CIVITAVECCHIA – La Procura della Repubblica ha presentato opposizione in Appello alla scarcerazione del 62enne fioraio civitavecchiese arrestato a febbraio dai carabinieri e accusato di un presunto caso di pedofilia.
L’uomo, come si ricorderà, è stato rimesso in libertà due settimane fa dal giudice Giovanni Giorgianni, su richiesta degli avvocati difensori Fabrizio Lungarini e Mara Montaruli. I due legali, infatti, avevano fatto leva sull’esito della perizia del consulente del tribunale, la dottoressa Angela Giganti, la quale avrebbe giudicato “non credibile” la presunta vittima, un bambino di soli 7 anni, «che potrebbe essere stato – si legge nella perizia – “suggestionato o indotto” a raccontare particolari episodi». Ma alla decisione del giudice di rimetterlo in libertà si è opposto il magistrato che ha coordinato le indagini dei carabinieri, convinto della colpevolezza dell’uomo.

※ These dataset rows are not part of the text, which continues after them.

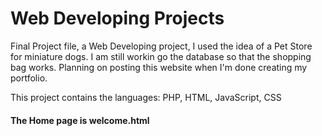 # Web Developing Projects

Final Project file, a Web Developing project, I used the idea of a Pet Store for miniature dogs. I am still workin go the database so that the shopping bag works. Planning on posting this website when I'm done creating my portfolio. 


This project contains the languages:
PHP, HTML, JavaScript, CSS

<h4> The Home page is welcome.html</h4>



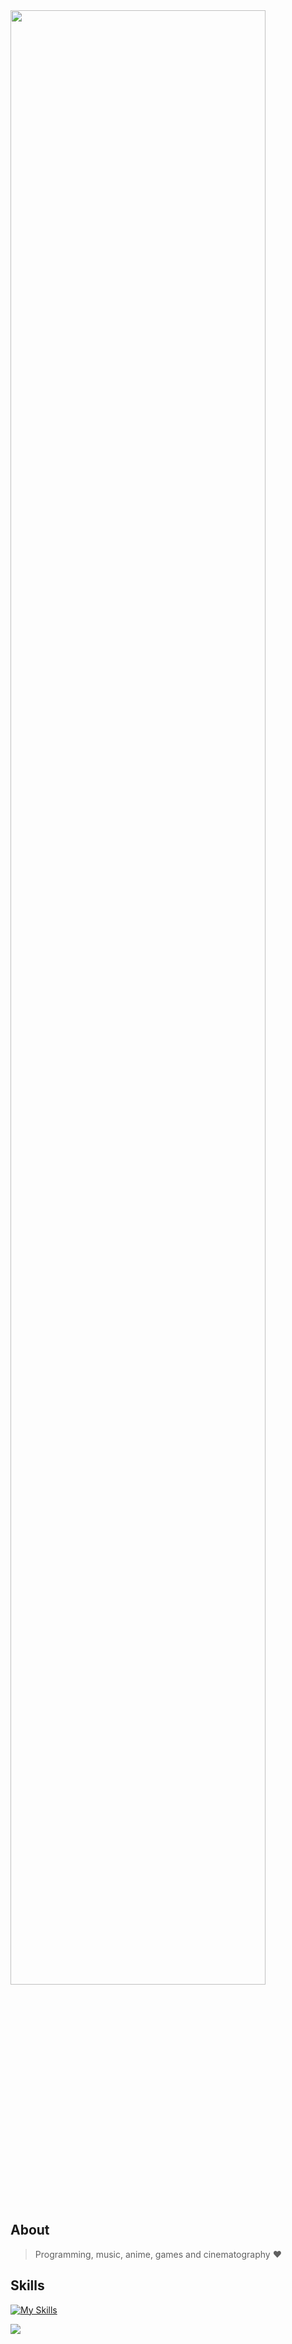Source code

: <!-- ![AnimeTanjiroGIF](https://user-images.githubusercontent.com/41472287/142005419-fe02412a-7daf-4726-9c2b-d52a6fbabfa4.gif) -->


<!-- ![IzukuMidoriyaMyHeroAcademiaGIF](https://user-images.githubusercontent.com/41472287/142006775-c16f84b9-a528-4390-894f-c0c9d20f9eba.gif) -->


<!-- ![OnePieceLuffyGIF](https://user-images.githubusercontent.com/41472287/142007369-4ed0bf2e-1eae-4dcb-b54d-508dbb2bfc41.gif) -->

<img width="90%" src="https://mir-s3-cdn-cf.behance.net/project_modules/max_1200/4ff07986208593.5d9a654e92f36.gif"/>

## About

> Programming, music, anime, games and cinematography ❤️

## Skills

[![My Skills](https://skillicons.dev/icons?i=html,css,js,react,mongodb,express,nodejs,py&perline=4)](https://skillicons.dev)

![](https://komarev.com/ghpvc/?username=akash-kamat&color=blueviolet)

Intanto questo pomeriggio si è svolta un’udienza fiume in tribunale con avvocati (Lungarini e Montaruli per il fioraio e Ghiani per la famiglia del bambino), giudice e pubblico ministero impegnati a visionare proprio i video dell’esame del bambino.
Un’udienza particolarmente delicata, che ha visto un intenso dibattito tra le parti e che va a concludere l’incidente probatorio. Al termine della seduta, gli atti sono tornati al pubblico ministero che deciderà se chiedere il rinvio a giudizio o l’archiviazione per l’uomo.